Jaffe J S, James S P, Mullins G E, Braun-Elwert L, Lubensky I, Metcalfe D D
Mucosal Immunity Section, National Institute of Allergy and Infectious Diseases, National Institutes of Health, Bethesda, Maryland 20892.
J Clin Immunol. 1994 Sep;14(5):299-309. doi: 10.1007/BF01540983.

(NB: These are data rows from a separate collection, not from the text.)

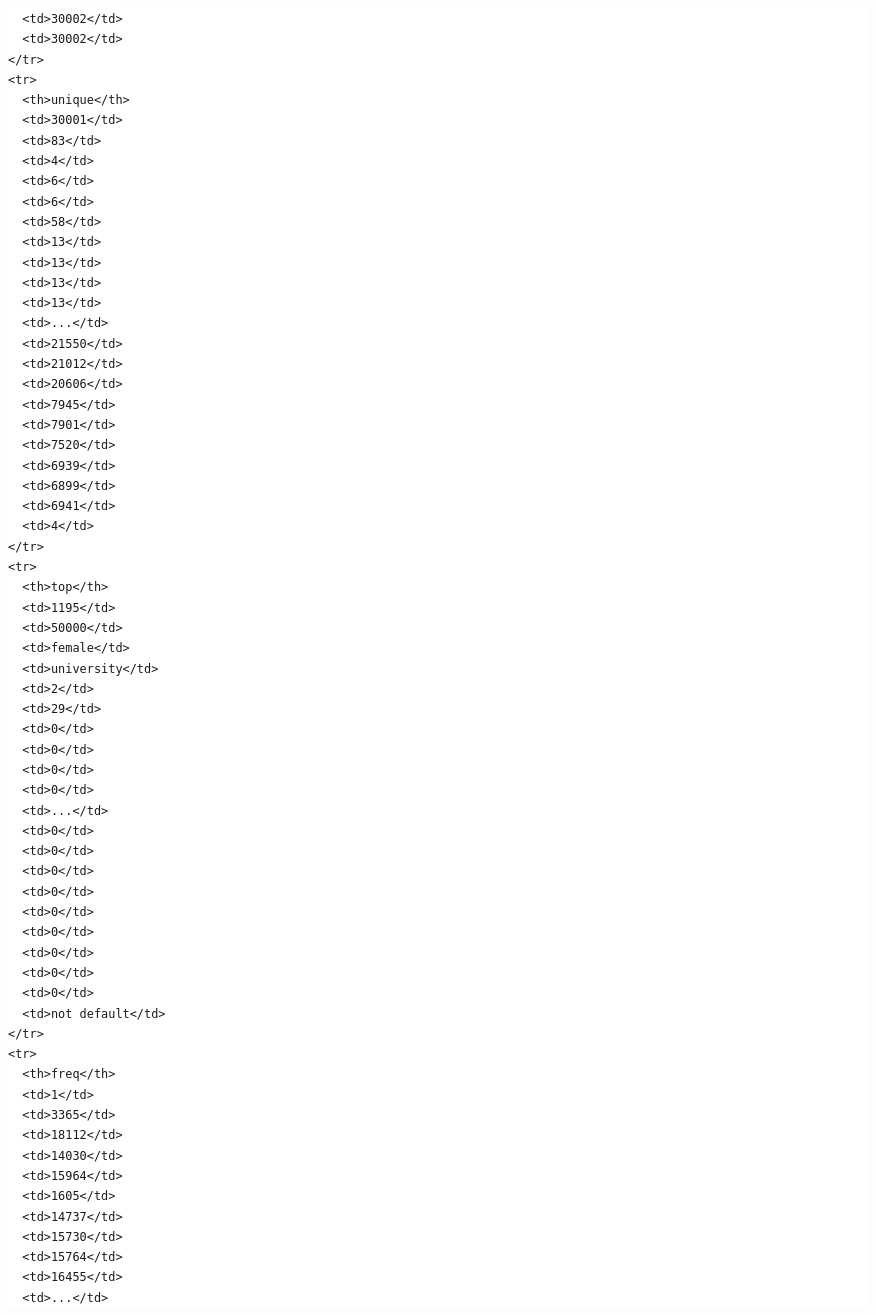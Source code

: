       <td>30002</td>
      <td>30002</td>
    </tr>
    <tr>
      <th>unique</th>
      <td>30001</td>
      <td>83</td>
      <td>4</td>
      <td>6</td>
      <td>6</td>
      <td>58</td>
      <td>13</td>
      <td>13</td>
      <td>13</td>
      <td>13</td>
      <td>...</td>
      <td>21550</td>
      <td>21012</td>
      <td>20606</td>
      <td>7945</td>
      <td>7901</td>
      <td>7520</td>
      <td>6939</td>
      <td>6899</td>
      <td>6941</td>
      <td>4</td>
    </tr>
    <tr>
      <th>top</th>
      <td>1195</td>
      <td>50000</td>
      <td>female</td>
      <td>university</td>
      <td>2</td>
      <td>29</td>
      <td>0</td>
      <td>0</td>
      <td>0</td>
      <td>0</td>
      <td>...</td>
      <td>0</td>
      <td>0</td>
      <td>0</td>
      <td>0</td>
      <td>0</td>
      <td>0</td>
      <td>0</td>
      <td>0</td>
      <td>0</td>
      <td>not default</td>
    </tr>
    <tr>
      <th>freq</th>
      <td>1</td>
      <td>3365</td>
      <td>18112</td>
      <td>14030</td>
      <td>15964</td>
      <td>1605</td>
      <td>14737</td>
      <td>15730</td>
      <td>15764</td>
      <td>16455</td>
      <td>...</td>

Allergic eosinophilic gastroenteritis is characterized by elevated total IgE, specific IgE to food antigens, and eosinophilia of tissue and blood. Because the lymphokines IL-4, IL-5, and gamma-interferon, regulate IgE synthesis, and eosinophilopoiesis in vitro, we examined whether there is an imbalance in their production in allergic eosinophilic gastroenteritis. To explore this hypothesis, three adult patients with allergic eosinophilic gastroenteritis were studied. Flow cytometric studies of peripheral blood mononuclear cells from these patients did not reveal evidence of T cell activation or disturbance of T cell numbers or subsets. T cells were capable of normal mitogenic activation in vitro. IL-4 and IL-5 production were markedly elevated with mitogenic stimulation. Most IL-4 and IL-5 production was by CD4+ T cells. Synthesis of IL-5 by CD4+ T lymphocytes in three patients and CD8+ T lymphocytes in two patients occurred in the absence of mitogen. Mitogen-stimulated GM-CSF and gamma-interferon synthesis by CD4+ T cells was normal. Lymphokine mRNA in total cellular RNA derived from endoscopic biopsies was examined by reverse transcription/polymerase chain reaction. Mucosal biopsies from control subjects and most biopsies from allergic eosinophilic gastroenteritis patients contained less than 10(-8) micrograms IL-5 mRNA/1 microgram total cellular mRNA. gamma-Interferon mRNA was not detected by reverse transcription/polymerase chain reaction in biopsies from patients with allergic eosinophilic gastroenteritis but was present in controls. These lymphokine abnormalities are consistent with the elevated IgE and eosinophilia seen in allergic eosinophilic gastroenteritis and suggest that strategies targeting T lymphocytes may be efficacious in treatment of this disease.
变应性嗜酸性粒细胞性胃肠炎的特征为总IgE、食物抗原特异性IgE升高,以及组织和血液中嗜酸性粒细胞增多。由于淋巴因子IL-4、IL-5和γ干扰素在体外调节IgE合成和嗜酸性粒细胞生成,我们研究了变应性嗜酸性粒细胞性胃肠炎患者这些淋巴因子的产生是否失衡。为探讨这一假说,我们对3例成年变应性嗜酸性粒细胞性胃肠炎患者进行了研究。对这些患者外周血单个核细胞的流式细胞术研究未发现T细胞激活、T细胞数量或亚群紊乱的证据。T细胞在体外能够正常地被促有丝分裂原激活。促有丝分裂原刺激后,IL-4和IL-5的产生显著升高。大部分IL-4和IL-5由CD4⁺T细胞产生。3例患者的CD4⁺T淋巴细胞和2例患者的CD8⁺T淋巴细胞在无促有丝分裂原的情况下合成IL-5。促有丝分裂原刺激后,CD4⁺T细胞合成GM-CSF和γ干扰素正常。通过逆转录/聚合酶链反应检测来自内镜活检组织的总细胞RNA中的淋巴因子mRNA。对照受试者的黏膜活检组织以及大部分变应性嗜酸性粒细胞性胃肠炎患者的活检组织中,IL-5 mRNA含量均低于10⁻⁸μg/1μg总细胞mRNA。逆转录/聚合酶链反应在变应性嗜酸性粒细胞性胃肠炎患者的活检组织中未检测到γ干扰素mRNA,但在对照组织中存在。这些淋巴因子异常与变应性嗜酸性粒细胞性胃肠炎中所见的IgE升高和嗜酸性粒细胞增多一致,提示针对T淋巴细胞的治疗策略可能对该病有效。